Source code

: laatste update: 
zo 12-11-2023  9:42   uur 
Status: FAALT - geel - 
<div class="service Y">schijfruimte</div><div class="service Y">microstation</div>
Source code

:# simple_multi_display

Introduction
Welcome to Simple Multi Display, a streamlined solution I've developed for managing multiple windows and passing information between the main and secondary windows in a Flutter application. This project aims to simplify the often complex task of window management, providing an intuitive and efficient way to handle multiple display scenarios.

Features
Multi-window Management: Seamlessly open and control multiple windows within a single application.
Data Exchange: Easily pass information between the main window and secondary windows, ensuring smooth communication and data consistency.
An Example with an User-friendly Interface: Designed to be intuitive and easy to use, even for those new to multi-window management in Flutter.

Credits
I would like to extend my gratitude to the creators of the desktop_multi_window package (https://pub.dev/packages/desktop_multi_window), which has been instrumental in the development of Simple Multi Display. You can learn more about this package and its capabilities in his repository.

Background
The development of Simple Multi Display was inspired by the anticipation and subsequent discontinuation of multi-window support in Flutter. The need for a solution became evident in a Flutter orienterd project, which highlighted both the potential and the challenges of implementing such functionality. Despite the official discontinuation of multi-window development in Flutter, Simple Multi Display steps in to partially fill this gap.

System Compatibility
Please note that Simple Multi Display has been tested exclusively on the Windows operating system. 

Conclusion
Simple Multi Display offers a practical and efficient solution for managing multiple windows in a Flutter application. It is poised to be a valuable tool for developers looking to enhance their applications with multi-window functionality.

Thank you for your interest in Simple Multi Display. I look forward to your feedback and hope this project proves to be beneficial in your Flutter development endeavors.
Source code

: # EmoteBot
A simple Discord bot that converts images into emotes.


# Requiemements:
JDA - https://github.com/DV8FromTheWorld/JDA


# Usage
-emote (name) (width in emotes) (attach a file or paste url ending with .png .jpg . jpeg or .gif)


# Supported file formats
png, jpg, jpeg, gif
------------------------------------------------
**Work to complete**
Would you show all lines of the material above that contain the word "which"?

**Completed exercise**
I would like to extend my gratitude to the creators of the desktop_multi_window package (https://pub.dev/packages/desktop_multi_window), which has been instrumental in the development of Simple Multi Display. You can learn more about this package and its capabilities in his repository.
The development of Simple Multi Display was inspired by the anticipation and subsequent discontinuation of multi-window support in Flutter. The need for a solution became evident in a Flutter orienterd project, which highlighted both the potential and the challenges of implementing such functionality. Despite the official discontinuation of multi-window development in Flutter, Simple Multi Display steps in to partially fill this gap.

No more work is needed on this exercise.